= Your task =
Every line with "jsdelivr" in it must be copied from the data.

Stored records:

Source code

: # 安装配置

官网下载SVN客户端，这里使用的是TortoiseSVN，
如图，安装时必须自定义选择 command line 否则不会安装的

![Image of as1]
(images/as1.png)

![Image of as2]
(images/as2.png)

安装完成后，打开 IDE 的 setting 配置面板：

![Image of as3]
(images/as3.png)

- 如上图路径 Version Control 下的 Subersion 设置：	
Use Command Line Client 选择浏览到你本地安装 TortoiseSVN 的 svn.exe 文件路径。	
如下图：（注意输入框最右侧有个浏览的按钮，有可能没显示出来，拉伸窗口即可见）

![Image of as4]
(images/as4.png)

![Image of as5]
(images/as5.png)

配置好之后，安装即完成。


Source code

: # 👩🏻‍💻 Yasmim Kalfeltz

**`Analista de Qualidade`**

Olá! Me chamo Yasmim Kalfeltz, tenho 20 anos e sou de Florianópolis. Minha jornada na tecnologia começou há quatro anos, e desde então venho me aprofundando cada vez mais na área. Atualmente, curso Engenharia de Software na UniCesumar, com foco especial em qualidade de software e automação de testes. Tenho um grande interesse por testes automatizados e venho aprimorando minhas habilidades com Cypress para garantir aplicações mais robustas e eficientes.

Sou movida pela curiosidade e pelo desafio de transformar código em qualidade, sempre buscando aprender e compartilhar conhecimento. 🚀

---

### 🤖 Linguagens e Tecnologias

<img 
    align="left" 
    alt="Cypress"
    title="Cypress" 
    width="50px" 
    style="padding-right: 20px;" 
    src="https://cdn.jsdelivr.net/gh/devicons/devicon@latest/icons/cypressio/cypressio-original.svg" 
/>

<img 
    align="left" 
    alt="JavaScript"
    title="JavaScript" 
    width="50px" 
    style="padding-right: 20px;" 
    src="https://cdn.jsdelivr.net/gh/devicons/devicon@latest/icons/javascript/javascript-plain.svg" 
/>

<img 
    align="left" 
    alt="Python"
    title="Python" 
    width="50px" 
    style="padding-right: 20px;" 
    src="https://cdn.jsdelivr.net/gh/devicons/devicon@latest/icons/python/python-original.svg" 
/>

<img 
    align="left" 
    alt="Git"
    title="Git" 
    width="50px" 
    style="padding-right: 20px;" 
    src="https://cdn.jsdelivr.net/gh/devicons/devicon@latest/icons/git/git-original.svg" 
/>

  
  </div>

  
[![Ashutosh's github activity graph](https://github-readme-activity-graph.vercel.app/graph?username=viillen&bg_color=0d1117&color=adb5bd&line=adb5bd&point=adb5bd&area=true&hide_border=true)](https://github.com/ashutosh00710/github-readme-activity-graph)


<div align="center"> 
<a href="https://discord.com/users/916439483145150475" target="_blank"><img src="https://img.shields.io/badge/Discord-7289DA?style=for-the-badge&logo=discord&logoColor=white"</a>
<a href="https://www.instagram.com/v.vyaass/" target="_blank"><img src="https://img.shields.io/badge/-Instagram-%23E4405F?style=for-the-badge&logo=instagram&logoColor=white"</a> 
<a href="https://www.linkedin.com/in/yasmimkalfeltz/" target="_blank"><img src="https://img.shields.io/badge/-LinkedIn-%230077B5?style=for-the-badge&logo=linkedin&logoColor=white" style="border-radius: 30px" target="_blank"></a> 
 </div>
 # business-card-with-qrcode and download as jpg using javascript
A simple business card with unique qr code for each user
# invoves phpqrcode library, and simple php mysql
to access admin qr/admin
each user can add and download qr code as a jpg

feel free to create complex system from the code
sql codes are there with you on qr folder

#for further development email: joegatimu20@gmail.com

= Answer space =
    src="https://cdn.jsdelivr.net/gh/devicons/devicon@latest/icons/cypressio/cypressio-original.svg" 
    src="https://cdn.jsdelivr.net/gh/devicons/devicon@latest/icons/javascript/javascript-plain.svg" 
    src="https://cdn.jsdelivr.net/gh/devicons/devicon@latest/icons/python/python-original.svg" 
    src="https://cdn.jsdelivr.net/gh/devicons/devicon@latest/icons/git/git-original.svg" 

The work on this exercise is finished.